The refusal of the court to give this charge is the main ground of error urged. The theory of the plaintiff in error in asking this request was based upon the decision in the case of Highbee Company v. Jackson, 101 OS. page 75, but an examination of the facts in that case and in the instant case will show a marked difference. In the Higbee case Jackson was a trespasser, and the rule of law is that a person is not liable for ordinary negligence in injuring a trespasser unless, of course, as was decided in that case, it was wanton and wilful negligence after the defendant found out that the party injured was in a place of danger.
Now in the instant case we learn from the record that Thomas, a boy of about seventeen years of age, was employed by the driver of The Jacob Laub Baking Company to help him deliver bread in Chagrin Falls, Chagrin Falls, Ohio, and perhaps other places, on Saturdays, and for that work he was paid two dollars per day. There is nothing in the record which shows that Thomas knew that this employment was by the driver of The Jacob Laub Baking Company’s wagon, or that he was not employed in the regular way by the Baking Company, and the mere fact that the driver of the wagon paid him his money does not throw much light upon the question, because that might have been true even though he was employed direct by the company.

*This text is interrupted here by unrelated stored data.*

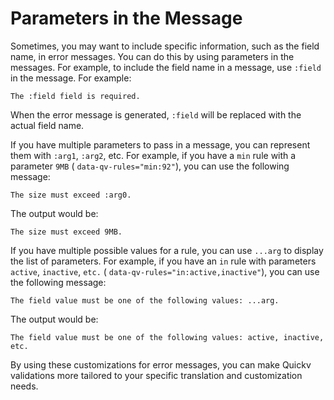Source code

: 

# Parameters in the Message

Sometimes, you may want to include specific information, such as the field name, in error messages. You can do this by using parameters in the messages. For example, to include the field name in a message, use `:field` in the message. For example:

```
The :field field is required.
```

When the error message is generated, `:field` will be replaced with the actual field name.

If you have multiple parameters to pass in a message, you can represent them with `:arg1`, `:arg2`, etc. For example, if you have a `min` rule with a parameter `9MB` ( `data-qv-rules="min:92"`), you can use the following message:

```
The size must exceed :arg0.
```

The output would be:

```
The size must exceed 9MB.
```

If you have multiple possible values for a rule, you can use `...arg` to display the list of parameters. For example, if you have an `in` rule with parameters `active`, `inactive`, `etc.` ( `data-qv-rules="in:active,inactive"`), you can use the following message:

```
The field value must be one of the following values: ...arg.
```

The output would be:

```
The field value must be one of the following values: active, inactive, etc.
```

By using these customizations for error messages, you can make Quickv validations more tailored to your specific translation and customization needs.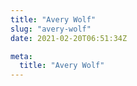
 ```yaml
---
title: "Avery Wolf"
slug: "avery-wolf"
date: 2021-02-20T06:51:34Z

meta:
  title: "Avery Wolf"
---
```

Delivery Company v. Callaghan, 9 O.A.R 65; Cleveland Terminal and Valley Road Company v. Marsh, 63 OS. 236, and Schnabel v. C. C. C. & St. L. Ry. Co., 102 OS. 97, are authorities to the effect that where a man is employed in the manner that this boy was, he is not a trespasser nor a volunteer and was in a measure an employee of the company and, of *624course, recovery for negligence can be had even though it be not wanton and wilful. It must be remembered that this request was not made in writing before argument, but it was made after the close of the general charge, after the court asked whether there was anything further that either party wanted to have charged, whereupon the attorney for the Baking Company asked that this charge referred to be given. We think, so far as this error is concerned, it is not sufficient to warrant a reversal of this case.
It is also urged in error that the co-defendant, Joseph Sassey was let out of this case by the jury, and that if there was any liability at all,, it was because of his negligence. Well this was a matter which was submitted to the jury under proper instructions. The court did not dismiss either defendant from the case but submitted all to the jury, and we apprehend that the plaintiff below might well complain of the discharge of Joseph Sassey from the case, but that does not affect the liability of the plaintiff in error Baking Company. If, and it must have been found by the jury that the driver of the Baking Company’s wagon was guilty of negligence which negligence was the proximate cause of the injury, we do not know of any law which would prevent a verdict against one of two joint tort feasors, if the case1 was properly submitted to the jury, even if they wrongfully let one of the joint tort feasors out.
It is likewise claimed that the plaintiff could not recover because he was standing in a place where he should not have been when this accident occurred, and the evidence the plaintiff in error brings to sustain this contention is that in the cab of the driver, in the doorway of which this boy was standing, was a notice that none but employees should enter that cab, and then it is argued that, inasmuch as the company did not employ him he was nothing more than a trespasser there, and this placard gave him ample notice that he should keep out of that cab. Well, so far as the boy’s claims are concerned, as far as the record shows, he could well believe that he was an employee of the company and thus this notice, if it would excuse liability at all, did not apply to him because he was an employee, or at least not a volunteer or trespasser, within the meaning of the authorities already cited and therefore, we do not think that this position is tenable.
We do not see our way clear to do anything other than to affirm the judgment.